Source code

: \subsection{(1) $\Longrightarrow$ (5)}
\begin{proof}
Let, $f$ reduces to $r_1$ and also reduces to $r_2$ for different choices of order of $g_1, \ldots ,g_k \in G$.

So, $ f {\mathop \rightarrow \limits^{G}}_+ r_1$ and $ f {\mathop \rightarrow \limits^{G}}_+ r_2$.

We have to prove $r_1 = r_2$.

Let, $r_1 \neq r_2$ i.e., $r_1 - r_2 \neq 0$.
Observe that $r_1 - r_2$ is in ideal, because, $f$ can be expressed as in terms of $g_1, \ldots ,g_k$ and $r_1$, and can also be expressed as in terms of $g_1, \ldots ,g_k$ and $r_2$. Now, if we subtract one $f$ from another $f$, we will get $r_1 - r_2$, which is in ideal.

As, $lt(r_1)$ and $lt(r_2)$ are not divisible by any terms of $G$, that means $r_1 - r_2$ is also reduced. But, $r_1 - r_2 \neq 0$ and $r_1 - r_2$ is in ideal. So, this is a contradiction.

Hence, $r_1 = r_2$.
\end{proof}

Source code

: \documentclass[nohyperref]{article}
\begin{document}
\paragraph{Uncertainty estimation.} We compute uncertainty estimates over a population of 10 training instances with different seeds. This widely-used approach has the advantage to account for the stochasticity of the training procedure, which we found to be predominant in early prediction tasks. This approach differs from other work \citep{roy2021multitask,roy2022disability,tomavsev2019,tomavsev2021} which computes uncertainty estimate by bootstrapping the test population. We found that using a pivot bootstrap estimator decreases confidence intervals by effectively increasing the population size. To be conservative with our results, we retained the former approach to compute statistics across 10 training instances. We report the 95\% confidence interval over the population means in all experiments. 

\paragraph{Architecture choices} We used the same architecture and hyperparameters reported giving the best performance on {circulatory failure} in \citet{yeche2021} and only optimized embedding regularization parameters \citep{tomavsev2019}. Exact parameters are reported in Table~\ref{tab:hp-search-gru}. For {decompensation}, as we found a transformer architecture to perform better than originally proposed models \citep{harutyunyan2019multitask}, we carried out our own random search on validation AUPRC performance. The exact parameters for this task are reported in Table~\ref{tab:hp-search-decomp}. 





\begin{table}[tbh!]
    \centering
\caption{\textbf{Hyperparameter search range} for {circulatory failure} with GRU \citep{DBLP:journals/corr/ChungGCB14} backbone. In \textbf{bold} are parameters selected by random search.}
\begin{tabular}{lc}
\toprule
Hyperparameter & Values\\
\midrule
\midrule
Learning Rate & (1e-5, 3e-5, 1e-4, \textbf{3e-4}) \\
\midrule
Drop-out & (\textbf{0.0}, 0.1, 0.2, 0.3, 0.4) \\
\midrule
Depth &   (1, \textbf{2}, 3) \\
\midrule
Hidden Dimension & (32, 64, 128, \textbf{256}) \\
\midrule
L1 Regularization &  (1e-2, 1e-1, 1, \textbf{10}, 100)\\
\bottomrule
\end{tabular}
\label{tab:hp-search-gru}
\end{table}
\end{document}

****************************************

## What the task requires
Your answer should be the lines from the one containing "Hidden Dimension &" through the last line of the records, repeated exactly and with nothing added.

## Answer to the exercise
Hidden Dimension & (32, 64, 128, \textbf{256}) \\
\midrule
L1 Regularization &  (1e-2, 1e-1, 1, \textbf{10}, 100)\\
\bottomrule
\end{tabular}
\label{tab:hp-search-gru}
\end{table}
\end{document}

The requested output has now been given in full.